## DIRECTIONS
What you hand back must match the listing exactly.

## EXERCISE MATERIAL
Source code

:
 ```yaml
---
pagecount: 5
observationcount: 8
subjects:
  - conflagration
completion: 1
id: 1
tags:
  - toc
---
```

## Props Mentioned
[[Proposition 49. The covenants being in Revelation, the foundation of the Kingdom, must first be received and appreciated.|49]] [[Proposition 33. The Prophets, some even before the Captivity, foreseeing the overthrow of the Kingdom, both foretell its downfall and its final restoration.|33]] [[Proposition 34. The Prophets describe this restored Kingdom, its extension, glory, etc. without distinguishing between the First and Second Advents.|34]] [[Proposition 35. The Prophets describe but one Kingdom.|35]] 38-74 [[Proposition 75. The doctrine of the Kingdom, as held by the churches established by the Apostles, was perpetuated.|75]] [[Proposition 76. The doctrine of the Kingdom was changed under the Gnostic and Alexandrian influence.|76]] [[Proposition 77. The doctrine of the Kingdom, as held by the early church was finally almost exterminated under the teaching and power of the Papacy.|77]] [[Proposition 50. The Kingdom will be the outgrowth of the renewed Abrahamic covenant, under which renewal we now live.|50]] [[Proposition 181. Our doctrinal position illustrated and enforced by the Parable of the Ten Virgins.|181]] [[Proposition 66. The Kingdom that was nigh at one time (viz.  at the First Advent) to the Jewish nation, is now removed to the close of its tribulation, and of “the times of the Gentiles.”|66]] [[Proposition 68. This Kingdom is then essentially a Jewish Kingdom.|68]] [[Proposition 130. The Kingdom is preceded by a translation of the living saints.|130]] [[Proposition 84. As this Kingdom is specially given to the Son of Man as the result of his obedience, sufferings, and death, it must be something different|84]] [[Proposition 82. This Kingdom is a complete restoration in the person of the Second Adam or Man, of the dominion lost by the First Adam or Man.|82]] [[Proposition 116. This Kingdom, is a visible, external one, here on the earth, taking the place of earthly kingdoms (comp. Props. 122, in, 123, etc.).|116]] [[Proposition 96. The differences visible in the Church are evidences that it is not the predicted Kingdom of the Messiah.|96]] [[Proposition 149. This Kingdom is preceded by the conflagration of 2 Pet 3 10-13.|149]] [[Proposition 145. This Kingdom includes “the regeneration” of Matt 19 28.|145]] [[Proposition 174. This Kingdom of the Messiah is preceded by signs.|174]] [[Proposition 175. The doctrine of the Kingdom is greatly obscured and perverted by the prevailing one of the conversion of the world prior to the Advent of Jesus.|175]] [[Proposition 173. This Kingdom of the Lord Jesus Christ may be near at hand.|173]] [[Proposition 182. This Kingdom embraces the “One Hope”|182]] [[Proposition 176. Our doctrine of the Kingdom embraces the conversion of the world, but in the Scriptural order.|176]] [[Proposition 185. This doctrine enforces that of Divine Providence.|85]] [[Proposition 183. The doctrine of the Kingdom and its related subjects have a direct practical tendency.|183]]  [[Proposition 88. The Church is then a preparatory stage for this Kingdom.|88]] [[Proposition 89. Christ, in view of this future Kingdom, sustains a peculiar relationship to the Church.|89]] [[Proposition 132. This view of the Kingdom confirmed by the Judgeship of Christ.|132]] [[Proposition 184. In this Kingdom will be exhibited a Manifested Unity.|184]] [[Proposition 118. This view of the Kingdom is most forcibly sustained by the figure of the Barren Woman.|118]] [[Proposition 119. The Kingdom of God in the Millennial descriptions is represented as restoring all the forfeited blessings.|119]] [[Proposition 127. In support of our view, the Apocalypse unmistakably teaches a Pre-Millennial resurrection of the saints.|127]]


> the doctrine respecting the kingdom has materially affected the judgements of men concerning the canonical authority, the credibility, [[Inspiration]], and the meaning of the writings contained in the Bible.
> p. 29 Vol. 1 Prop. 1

## FINISHED EXERCISE
Source code

:
 ```yaml
---
pagecount: 5
observationcount: 8
subjects:
  - conflagration
completion: 1
id: 1
tags:
  - toc
---
```

## Props Mentioned
[[Proposition 49. The covenants being in Revelation, the foundation of the Kingdom, must first be received and appreciated.|49]] [[Proposition 33. The Prophets, some even before the Captivity, foreseeing the overthrow of the Kingdom, both foretell its downfall and its final restoration.|33]] [[Proposition 34. The Prophets describe this restored Kingdom, its extension, glory, etc. without distinguishing between the First and Second Advents.|34]] [[Proposition 35. The Prophets describe but one Kingdom.|35]] 38-74 [[Proposition 75. The doctrine of the Kingdom, as held by the churches established by the Apostles, was perpetuated.|75]] [[Proposition 76. The doctrine of the Kingdom was changed under the Gnostic and Alexandrian influence.|76]] [[Proposition 77. The doctrine of the Kingdom, as held by the early church was finally almost exterminated under the teaching and power of the Papacy.|77]] [[Proposition 50. The Kingdom will be the outgrowth of the renewed Abrahamic covenant, under which renewal we now live.|50]] [[Proposition 181. Our doctrinal position illustrated and enforced by the Parable of the Ten Virgins.|181]] [[Proposition 66. The Kingdom that was nigh at one time (viz.  at the First Advent) to the Jewish nation, is now removed to the close of its tribulation, and of “the times of the Gentiles.”|66]] [[Proposition 68. This Kingdom is then essentially a Jewish Kingdom.|68]] [[Proposition 130. The Kingdom is preceded by a translation of the living saints.|130]] [[Proposition 84. As this Kingdom is specially given to the Son of Man as the result of his obedience, sufferings, and death, it must be something different|84]] [[Proposition 82. This Kingdom is a complete restoration in the person of the Second Adam or Man, of the dominion lost by the First Adam or Man.|82]] [[Proposition 116. This Kingdom, is a visible, external one, here on the earth, taking the place of earthly kingdoms (comp. Props. 122, in, 123, etc.).|116]] [[Proposition 96. The differences visible in the Church are evidences that it is not the predicted Kingdom of the Messiah.|96]] [[Proposition 149. This Kingdom is preceded by the conflagration of 2 Pet 3 10-13.|149]] [[Proposition 145. This Kingdom includes “the regeneration” of Matt 19 28.|145]] [[Proposition 174. This Kingdom of the Messiah is preceded by signs.|174]] [[Proposition 175. The doctrine of the Kingdom is greatly obscured and perverted by the prevailing one of the conversion of the world prior to the Advent of Jesus.|175]] [[Proposition 173. This Kingdom of the Lord Jesus Christ may be near at hand.|173]] [[Proposition 182. This Kingdom embraces the “One Hope”|182]] [[Proposition 176. Our doctrine of the Kingdom embraces the conversion of the world, but in the Scriptural order.|176]] [[Proposition 185. This doctrine enforces that of Divine Providence.|85]] [[Proposition 183. The doctrine of the Kingdom and its related subjects have a direct practical tendency.|183]]  [[Proposition 88. The Church is then a preparatory stage for this Kingdom.|88]] [[Proposition 89. Christ, in view of this future Kingdom, sustains a peculiar relationship to the Church.|89]] [[Proposition 132. This view of the Kingdom confirmed by the Judgeship of Christ.|132]] [[Proposition 184. In this Kingdom will be exhibited a Manifested Unity.|184]] [[Proposition 118. This view of the Kingdom is most forcibly sustained by the figure of the Barren Woman.|118]] [[Proposition 119. The Kingdom of God in the Millennial descriptions is represented as restoring all the forfeited blessings.|119]] [[Proposition 127. In support of our view, the Apocalypse unmistakably teaches a Pre-Millennial resurrection of the saints.|127]]


> the doctrine respecting the kingdom has materially affected the judgements of men concerning the canonical authority, the credibility, [[Inspiration]], and the meaning of the writings contained in the Bible.
> p. 29 Vol. 1 Prop. 1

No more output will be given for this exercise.